_WORK INSTRUCTION_. What lines in the entries hold the string "called"? List them.
== SOURCE MATERIAL ==
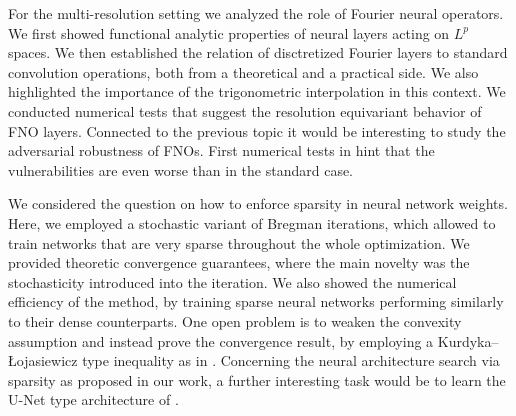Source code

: For the multi-resolution setting we analyzed the role of Fourier neural operators. We first showed functional analytic properties of neural layers acting on $L^p$ spaces. We then established the relation of disctretized Fourier layers to standard convolution operations, both from a theoretical and a practical side. We also highlighted the importance of the trigonometric interpolation in this context. We conducted numerical tests that suggest the resolution equivariant behavior of FNO layers. Connected to the previous topic it would be interesting to study the adversarial robustness of FNOs. First numerical tests in \cite{kabri2022FNO} hint that the vulnerabilities are even worse than in the standard case.

We considered the question on how to enforce sparsity in neural network weights. Here, we employed a stochastic variant of Bregman iterations, which allowed to train networks that are very sparse throughout the whole optimization. We provided theoretic convergence guarantees, where the main novelty was the stochasticity introduced into the iteration. We also showed the numerical efficiency of the method, by training sparse neural networks performing similarly to their dense counterparts. One open problem is to weaken the convexity assumption and instead prove the convergence result, by employing a Kurdyka–\L{}ojasiewicz type inequality as in \cite{benning2018choose}. Concerning the neural architecture search via sparsity as proposed in our work, a further interesting task would be to learn the U-Net type architecture of \cite{ronneberger2015u}.
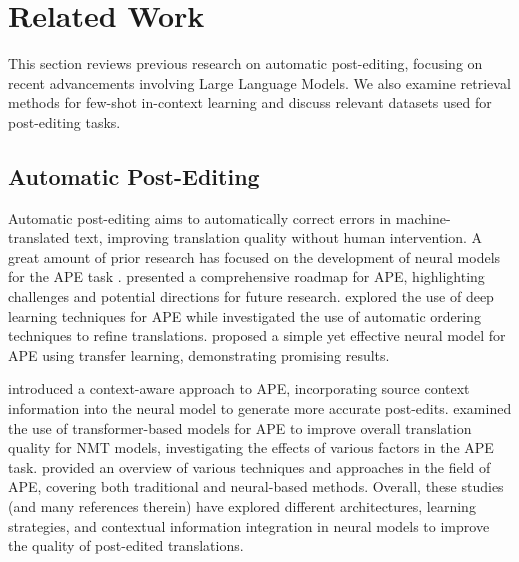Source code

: \documentclass[11pt]{article}
\theoremstyle{plain}
\theoremstyle{definition}
\theoremstyle{remark}
\begin{document}
\section{Related Work}

This section reviews previous research on automatic post-editing, focusing on recent advancements involving Large Language Models. We also examine retrieval methods for few-shot in-context learning and discuss relevant datasets used for post-editing tasks.

\subsection{Automatic Post-Editing}

Automatic post-editing aims to automatically correct errors in machine-translated text, improving translation quality without human intervention. A great amount of prior research has focused on the development of neural models for the APE task \citep{vu2018automatic, shterionov2020roadmap, chatterjee2019automatic, gois2020learning, correia-martins-2019-simple, voita-etal-2019-context, chollampatt-etal-2020-automatic, do2021review}. \citet{shterionov2020roadmap} presented a comprehensive roadmap for APE, highlighting challenges and potential directions for future research. \citet{chatterjee2019automatic} explored the use of deep learning techniques for APE while \citet{gois2020learning} investigated the use of automatic ordering techniques to refine translations. \citet{correia-martins-2019-simple} proposed a simple yet effective neural model for APE using transfer learning, demonstrating promising results.

\citet{voita-etal-2019-context} introduced a context-aware approach to APE, incorporating source context information into the neural model to generate more accurate post-edits. \citet{chollampatt-etal-2020-automatic} examined the use of transformer-based models for APE to improve overall translation quality for NMT models, investigating the effects of various factors in the APE task. \citet{do2021review} provided an overview of various techniques and approaches in the field of APE, covering both traditional and neural-based methods. Overall, these studies (and many references therein) have explored different architectures, learning strategies, and contextual information integration in neural models to improve the quality of post-edited translations.
\end{document}
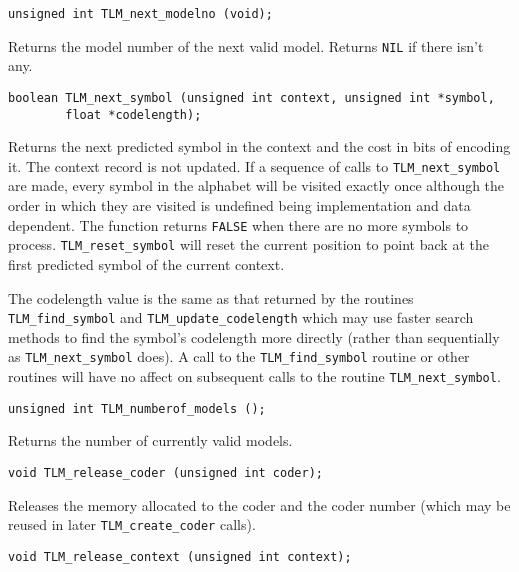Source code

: \documentclass[11pt]{article}
\begin{document}
{\begin{verbatim}
unsigned int TLM_next_modelno (void);
\end{verbatim}

Returns the model number of the next valid model. Returns \verb|NIL| if
there isn't any.

\begin{verbatim}
boolean TLM_next_symbol (unsigned int context, unsigned int *symbol,
        float *codelength);
\end{verbatim}

\vspace{-0.2cm}
Returns the next predicted symbol in the context and the cost in bits of
encoding it. The context record is not updated.
If a sequence of calls to \verb|TLM_next_symbol| are made, every symbol in the alphabet
will be visited exactly once although the order in which they are visited is undefined
being implementation and data dependent. The function returns \verb|FALSE| when there are no
more symbols to process. \verb|TLM_reset_symbol| will reset the current position to point
back at the first predicted symbol of the current context.

The codelength value is the same as that returned by the routines \verb|TLM_find_symbol| and
\verb|TLM_update_codelength| which may use faster search methods to find the symbol's
codelength more directly (rather than sequentially as \verb|TLM_next_symbol| does). A call to
the \verb|TLM_find_symbol| routine or other routines will have no affect on subsequent calls to
the routine \verb|TLM_next_symbol|.

\begin{verbatim}
unsigned int TLM_numberof_models ();
\end{verbatim}

\vspace{-0.2cm}
Returns the number of currently valid models.

\begin{verbatim}
void TLM_release_coder (unsigned int coder);
\end{verbatim}

\vspace{-0.2cm}
Releases the memory allocated to the coder and the coder number (which may
be reused in later \verb|TLM_create_coder| calls).

\begin{verbatim}
void TLM_release_context (unsigned int context);
\end{verbatim}

}
\end{document}
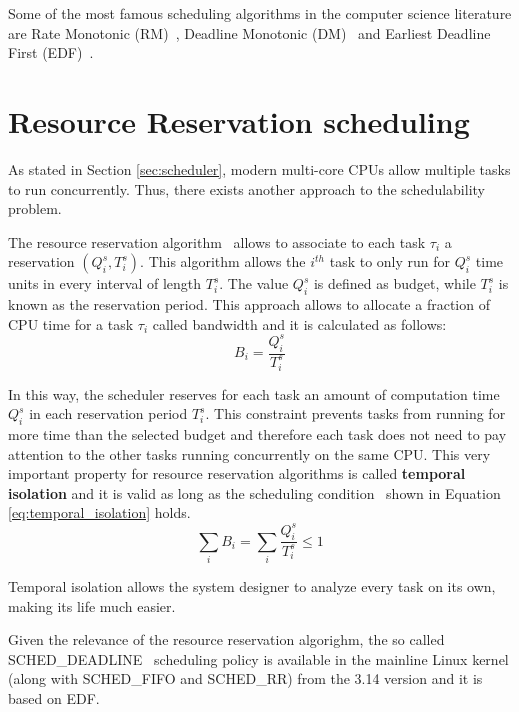 Some of the most famous scheduling algorithms in the computer science literature
are Rate Monotonic (RM)~\cite{lehoczky1989rate}, Deadline Monotonic
(DM)~\cite{audsley1991hard} and Earliest Deadline First (EDF)~\cite{jansen2003lightweight}.


\section{Resource Reservation scheduling}
As stated in Section \ref{sec:scheduler}, modern multi-core CPUs allow multiple
tasks to run concurrently. Thus, there exists another approach to the schedulability
problem.

The resource reservation algorithm~\cite{abeni1998integrating} allows to associate to each task 
\( \tau_{i} \) a reservation \( \left(Q_{i}^s, T_{i}^s\right) \). 
This algorithm allows the \( i^{th} \) task to only run for \( Q_{i}^s \) time units 
in every interval of length \( T_{i}^s \). The value \( Q_{i}^s \) is defined as
budget, while \( T_{i}^s \) is known as the reservation period.
This approach allows to allocate a fraction of CPU time for a task \( \tau_{i} \)
called bandwidth and it is calculated as follows:
\begin{equation}
    B_{i} = \frac{Q_{i}^s}{T_{i}^s}
\end{equation}

In this way, the scheduler reserves for each task an amount of computation
time \( Q_{i}^s \) in each reservation period \( T_{i}^s \). This constraint
prevents tasks from running for more time than the selected budget and
therefore each task does not need to pay attention to the other tasks running
concurrently on the same CPU. This very important property for resource reservation algorithms is called
\textbf{temporal isolation} and it is valid as long as the scheduling
condition~\cite{lee2007handbook} shown in Equation \ref{eq:temporal_isolation} 
holds.
\begin{equation} \label{eq:temporal_isolation}
    \displaystyle\sum_{i} B_{i} =  \displaystyle\sum_{i} \frac{Q_{i}^s}{T_{i}^s} \leq 1
\end{equation}

Temporal isolation allows the system designer to analyze every
task on its own, making its life much easier.

Given the relevance of the resource reservation algorighm, the so called
SCHED\_DEADLINE~\cite{lelli2016deadline} scheduling policy is available
in the mainline Linux kernel (along with SCHED\_FIFO and SCHED\_RR) from the
3.14 version and it is based on EDF.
===
_ANSWER TO THIS EXERCISE_.
called bandwidth and it is calculated as follows:
concurrently on the same CPU. This very important property for resource reservation algorithms is called
Given the relevance of the resource reservation algorighm, the so called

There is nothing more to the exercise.